- RECORDED DATA -
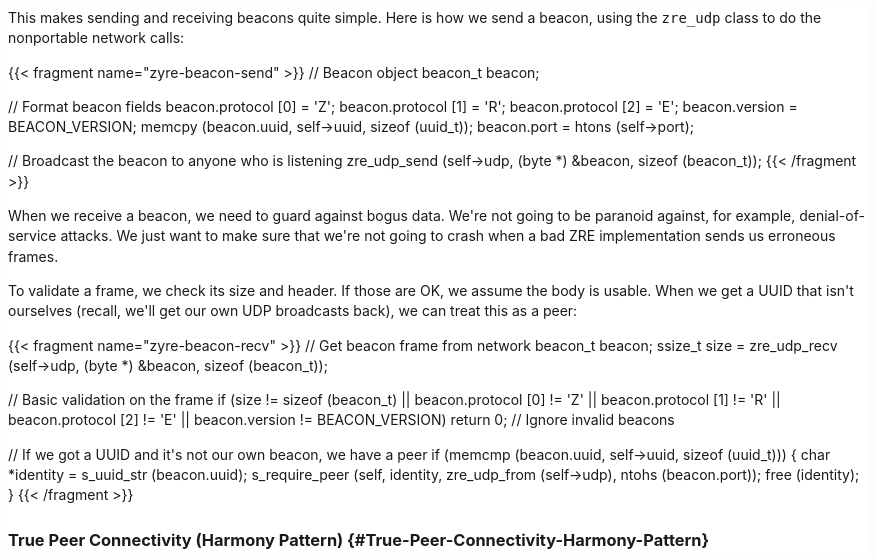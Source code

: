 This makes sending and receiving beacons quite simple. Here is how we send a beacon, using the <tt>zre_udp</tt> class to do the nonportable network calls:

{{< fragment name="zyre-beacon-send" >}}
//  Beacon object
beacon_t beacon;

//  Format beacon fields
beacon.protocol [0] = 'Z';
beacon.protocol [1] = 'R';
beacon.protocol [2] = 'E';
beacon.version = BEACON_VERSION;
memcpy (beacon.uuid, self->uuid, sizeof (uuid_t));
beacon.port = htons (self->port);

//  Broadcast the beacon to anyone who is listening
zre_udp_send (self->udp, (byte *) &beacon, sizeof (beacon_t));
{{< /fragment >}}

When we receive a beacon, we need to guard against bogus data. We're not going to be paranoid against, for example, denial-of-service attacks. We just want to make sure that we're not going to crash when a bad ZRE implementation sends us erroneous frames.

To validate a frame, we check its size and header. If those are OK, we assume the body is usable. When we get a UUID that isn't ourselves (recall, we'll get our own UDP broadcasts back), we can treat this as a peer:

{{< fragment name="zyre-beacon-recv" >}}
//  Get beacon frame from network
beacon_t beacon;
ssize_t size = zre_udp_recv (self->udp,
    (byte *) &beacon, sizeof (beacon_t));

//  Basic validation on the frame
if (size != sizeof (beacon_t)
||  beacon.protocol [0] != 'Z'
||  beacon.protocol [1] != 'R'
||  beacon.protocol [2] != 'E'
||  beacon.version != BEACON_VERSION)
    return 0;               //  Ignore invalid beacons

//  If we got a UUID and it's not our own beacon, we have a peer
if (memcmp (beacon.uuid, self->uuid, sizeof (uuid_t))) {
    char *identity = s_uuid_str (beacon.uuid);
    s_require_peer (self, identity,
        zre_udp_from (self->udp), ntohs (beacon.port));
    free (identity);
}
{{< /fragment >}}

### True Peer Connectivity (Harmony Pattern) {#True-Peer-Connectivity-Harmony-Pattern}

- TASK PROMPT -
Nothing but the pictures may be dropped; restate the material word for word.

- OUTPUT OF THE EXERCISE -
Source code

: This makes sending and receiving beacons quite simple. Here is how we send a beacon, using the <tt>zre_udp</tt> class to do the nonportable network calls:

{{< fragment name="zyre-beacon-send" >}}
//  Beacon object
beacon_t beacon;

//  Format beacon fields
beacon.protocol [0] = 'Z';
beacon.protocol [1] = 'R';
beacon.protocol [2] = 'E';
beacon.version = BEACON_VERSION;
memcpy (beacon.uuid, self->uuid, sizeof (uuid_t));
beacon.port = htons (self->port);

//  Broadcast the beacon to anyone who is listening
zre_udp_send (self->udp, (byte *) &beacon, sizeof (beacon_t));
{{< /fragment >}}

When we receive a beacon, we need to guard against bogus data. We're not going to be paranoid against, for example, denial-of-service attacks. We just want to make sure that we're not going to crash when a bad ZRE implementation sends us erroneous frames.

To validate a frame, we check its size and header. If those are OK, we assume the body is usable. When we get a UUID that isn't ourselves (recall, we'll get our own UDP broadcasts back), we can treat this as a peer:

{{< fragment name="zyre-beacon-recv" >}}
//  Get beacon frame from network
beacon_t beacon;
ssize_t size = zre_udp_recv (self->udp,
    (byte *) &beacon, sizeof (beacon_t));

//  Basic validation on the frame
if (size != sizeof (beacon_t)
||  beacon.protocol [0] != 'Z'
||  beacon.protocol [1] != 'R'
||  beacon.protocol [2] != 'E'
||  beacon.version != BEACON_VERSION)
    return 0;               //  Ignore invalid beacons

//  If we got a UUID and it's not our own beacon, we have a peer
if (memcmp (beacon.uuid, self->uuid, sizeof (uuid_t))) {
    char *identity = s_uuid_str (beacon.uuid);
    s_require_peer (self, identity,
        zre_udp_from (self->udp), ntohs (beacon.port));
    free (identity);
}
{{< /fragment >}}

### True Peer Connectivity (Harmony Pattern) {#True-Peer-Connectivity-Harmony-Pattern}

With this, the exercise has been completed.